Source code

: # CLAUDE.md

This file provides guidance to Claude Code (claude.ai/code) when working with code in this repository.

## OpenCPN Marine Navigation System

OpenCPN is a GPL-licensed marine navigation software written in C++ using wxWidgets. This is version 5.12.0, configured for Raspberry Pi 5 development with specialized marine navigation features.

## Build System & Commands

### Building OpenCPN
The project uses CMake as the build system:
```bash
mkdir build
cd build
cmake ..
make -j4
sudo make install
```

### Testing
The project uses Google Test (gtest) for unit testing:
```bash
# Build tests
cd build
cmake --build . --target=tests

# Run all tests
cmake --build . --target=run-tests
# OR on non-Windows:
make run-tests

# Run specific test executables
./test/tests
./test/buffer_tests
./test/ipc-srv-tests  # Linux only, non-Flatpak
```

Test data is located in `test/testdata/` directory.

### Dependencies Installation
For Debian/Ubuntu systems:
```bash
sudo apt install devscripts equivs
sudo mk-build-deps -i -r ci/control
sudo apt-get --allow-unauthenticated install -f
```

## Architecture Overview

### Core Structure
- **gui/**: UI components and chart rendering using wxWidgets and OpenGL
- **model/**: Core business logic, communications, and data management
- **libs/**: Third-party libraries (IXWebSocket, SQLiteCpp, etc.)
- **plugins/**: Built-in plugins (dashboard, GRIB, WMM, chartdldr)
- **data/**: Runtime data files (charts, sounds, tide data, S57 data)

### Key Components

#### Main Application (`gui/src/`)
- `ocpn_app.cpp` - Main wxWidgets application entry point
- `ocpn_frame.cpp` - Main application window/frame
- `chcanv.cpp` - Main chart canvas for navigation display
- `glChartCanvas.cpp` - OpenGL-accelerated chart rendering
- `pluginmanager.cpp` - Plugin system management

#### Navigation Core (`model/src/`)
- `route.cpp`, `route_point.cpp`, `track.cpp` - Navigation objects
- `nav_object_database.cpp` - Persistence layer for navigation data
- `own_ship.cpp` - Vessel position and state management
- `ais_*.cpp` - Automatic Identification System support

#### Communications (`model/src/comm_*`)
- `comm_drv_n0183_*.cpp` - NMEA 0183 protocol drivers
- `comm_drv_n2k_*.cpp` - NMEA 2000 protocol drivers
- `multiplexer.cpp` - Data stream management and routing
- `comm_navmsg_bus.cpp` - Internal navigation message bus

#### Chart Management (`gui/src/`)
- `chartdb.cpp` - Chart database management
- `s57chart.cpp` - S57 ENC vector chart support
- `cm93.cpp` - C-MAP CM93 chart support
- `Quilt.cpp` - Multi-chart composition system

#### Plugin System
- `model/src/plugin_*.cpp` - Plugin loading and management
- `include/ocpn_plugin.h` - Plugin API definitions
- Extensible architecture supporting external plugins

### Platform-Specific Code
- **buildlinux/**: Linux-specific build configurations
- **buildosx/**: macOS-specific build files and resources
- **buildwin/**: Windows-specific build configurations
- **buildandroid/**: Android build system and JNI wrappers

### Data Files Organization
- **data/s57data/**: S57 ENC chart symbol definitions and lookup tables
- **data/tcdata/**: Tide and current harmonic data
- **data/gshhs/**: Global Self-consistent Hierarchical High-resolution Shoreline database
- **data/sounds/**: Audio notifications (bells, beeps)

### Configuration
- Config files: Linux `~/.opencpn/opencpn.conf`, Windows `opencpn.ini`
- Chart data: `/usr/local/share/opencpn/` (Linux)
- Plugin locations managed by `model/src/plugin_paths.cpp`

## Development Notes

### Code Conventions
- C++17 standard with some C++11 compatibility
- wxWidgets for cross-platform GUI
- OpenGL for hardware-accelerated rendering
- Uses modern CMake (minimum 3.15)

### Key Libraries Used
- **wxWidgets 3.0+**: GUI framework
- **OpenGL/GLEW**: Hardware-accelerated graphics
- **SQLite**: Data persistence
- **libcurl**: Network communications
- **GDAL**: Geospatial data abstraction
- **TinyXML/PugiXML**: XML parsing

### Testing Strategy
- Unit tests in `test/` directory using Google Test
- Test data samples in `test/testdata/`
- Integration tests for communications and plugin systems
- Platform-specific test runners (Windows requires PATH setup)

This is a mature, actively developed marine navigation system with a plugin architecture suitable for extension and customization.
---
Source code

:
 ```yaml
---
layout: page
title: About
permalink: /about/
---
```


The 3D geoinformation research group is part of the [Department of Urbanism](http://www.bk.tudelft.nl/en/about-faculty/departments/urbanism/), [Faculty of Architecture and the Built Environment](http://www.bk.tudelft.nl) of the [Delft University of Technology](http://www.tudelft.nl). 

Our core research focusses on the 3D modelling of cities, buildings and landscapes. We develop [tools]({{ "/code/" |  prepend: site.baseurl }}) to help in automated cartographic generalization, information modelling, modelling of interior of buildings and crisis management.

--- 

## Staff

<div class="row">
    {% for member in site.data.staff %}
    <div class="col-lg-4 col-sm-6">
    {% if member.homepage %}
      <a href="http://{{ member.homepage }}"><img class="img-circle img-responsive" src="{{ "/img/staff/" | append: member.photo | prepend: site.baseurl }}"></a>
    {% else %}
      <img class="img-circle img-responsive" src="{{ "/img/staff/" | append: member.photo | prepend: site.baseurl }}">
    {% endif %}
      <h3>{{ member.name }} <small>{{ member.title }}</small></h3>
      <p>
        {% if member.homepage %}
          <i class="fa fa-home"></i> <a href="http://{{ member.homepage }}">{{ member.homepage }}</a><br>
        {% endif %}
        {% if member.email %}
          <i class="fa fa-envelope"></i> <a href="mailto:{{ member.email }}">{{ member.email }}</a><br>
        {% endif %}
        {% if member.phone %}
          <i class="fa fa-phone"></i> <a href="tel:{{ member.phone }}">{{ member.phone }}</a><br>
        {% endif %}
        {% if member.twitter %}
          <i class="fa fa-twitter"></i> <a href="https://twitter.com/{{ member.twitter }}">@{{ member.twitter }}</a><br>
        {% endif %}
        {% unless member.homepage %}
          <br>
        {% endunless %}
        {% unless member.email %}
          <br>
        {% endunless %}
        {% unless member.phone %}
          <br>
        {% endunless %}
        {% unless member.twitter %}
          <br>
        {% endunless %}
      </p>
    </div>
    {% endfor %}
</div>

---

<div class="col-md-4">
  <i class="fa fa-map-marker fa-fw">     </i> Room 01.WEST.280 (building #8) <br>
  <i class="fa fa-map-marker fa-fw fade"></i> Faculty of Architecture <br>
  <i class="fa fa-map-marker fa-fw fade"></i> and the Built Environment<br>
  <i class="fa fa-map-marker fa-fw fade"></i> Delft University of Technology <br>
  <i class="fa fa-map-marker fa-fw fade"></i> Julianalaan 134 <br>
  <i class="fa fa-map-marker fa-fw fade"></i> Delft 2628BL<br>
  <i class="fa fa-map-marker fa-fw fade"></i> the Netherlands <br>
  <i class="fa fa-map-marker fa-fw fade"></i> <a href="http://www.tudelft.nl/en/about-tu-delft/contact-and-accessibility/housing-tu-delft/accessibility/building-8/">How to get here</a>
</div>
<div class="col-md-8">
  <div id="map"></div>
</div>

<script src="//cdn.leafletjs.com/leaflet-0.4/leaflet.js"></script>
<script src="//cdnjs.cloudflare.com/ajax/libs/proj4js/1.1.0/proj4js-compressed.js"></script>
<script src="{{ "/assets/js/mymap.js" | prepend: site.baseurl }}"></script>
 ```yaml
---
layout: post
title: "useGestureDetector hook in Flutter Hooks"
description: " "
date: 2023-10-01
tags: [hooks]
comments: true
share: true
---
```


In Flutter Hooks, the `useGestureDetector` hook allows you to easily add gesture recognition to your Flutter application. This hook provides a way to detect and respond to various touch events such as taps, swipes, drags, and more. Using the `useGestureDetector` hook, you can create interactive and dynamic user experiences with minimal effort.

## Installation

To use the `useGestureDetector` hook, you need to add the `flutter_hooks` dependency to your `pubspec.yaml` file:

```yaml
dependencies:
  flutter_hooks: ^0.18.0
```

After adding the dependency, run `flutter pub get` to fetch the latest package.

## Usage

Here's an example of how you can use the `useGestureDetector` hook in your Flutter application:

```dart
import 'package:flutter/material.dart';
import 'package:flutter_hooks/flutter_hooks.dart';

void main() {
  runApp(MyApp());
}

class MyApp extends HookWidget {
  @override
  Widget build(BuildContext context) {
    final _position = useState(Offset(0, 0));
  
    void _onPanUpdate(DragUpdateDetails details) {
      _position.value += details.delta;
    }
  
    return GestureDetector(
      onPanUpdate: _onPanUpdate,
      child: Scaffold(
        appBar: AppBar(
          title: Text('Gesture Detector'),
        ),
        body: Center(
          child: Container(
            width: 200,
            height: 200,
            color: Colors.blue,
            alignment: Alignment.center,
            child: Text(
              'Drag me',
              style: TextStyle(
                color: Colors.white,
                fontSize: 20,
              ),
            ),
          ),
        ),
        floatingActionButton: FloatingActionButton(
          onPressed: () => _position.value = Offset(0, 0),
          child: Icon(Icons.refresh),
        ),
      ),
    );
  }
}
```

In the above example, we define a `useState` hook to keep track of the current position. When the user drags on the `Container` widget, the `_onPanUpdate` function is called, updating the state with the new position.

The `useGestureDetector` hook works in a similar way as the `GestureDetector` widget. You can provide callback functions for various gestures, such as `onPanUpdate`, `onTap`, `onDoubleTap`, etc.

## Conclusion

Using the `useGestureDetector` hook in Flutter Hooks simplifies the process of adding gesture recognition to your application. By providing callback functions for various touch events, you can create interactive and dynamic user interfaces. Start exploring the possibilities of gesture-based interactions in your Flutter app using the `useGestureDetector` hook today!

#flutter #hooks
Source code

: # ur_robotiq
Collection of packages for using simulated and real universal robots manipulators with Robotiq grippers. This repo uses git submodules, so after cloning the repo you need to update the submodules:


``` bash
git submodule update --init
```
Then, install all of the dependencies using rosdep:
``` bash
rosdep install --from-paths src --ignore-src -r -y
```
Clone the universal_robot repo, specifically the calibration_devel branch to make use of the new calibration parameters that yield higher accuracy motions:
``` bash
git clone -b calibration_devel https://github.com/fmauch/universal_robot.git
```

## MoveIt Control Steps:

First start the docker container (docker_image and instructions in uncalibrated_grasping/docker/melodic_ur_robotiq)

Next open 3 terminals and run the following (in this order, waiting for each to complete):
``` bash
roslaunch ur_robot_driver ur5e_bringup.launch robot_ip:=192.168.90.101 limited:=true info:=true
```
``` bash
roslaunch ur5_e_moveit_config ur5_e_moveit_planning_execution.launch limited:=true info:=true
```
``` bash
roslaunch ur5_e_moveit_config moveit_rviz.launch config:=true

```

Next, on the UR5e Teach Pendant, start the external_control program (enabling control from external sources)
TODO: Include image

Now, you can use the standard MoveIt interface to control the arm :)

● Your objective: Within the records, how many lines carry the word "Next"? Reply with the figure alone.

● Expected answer: 2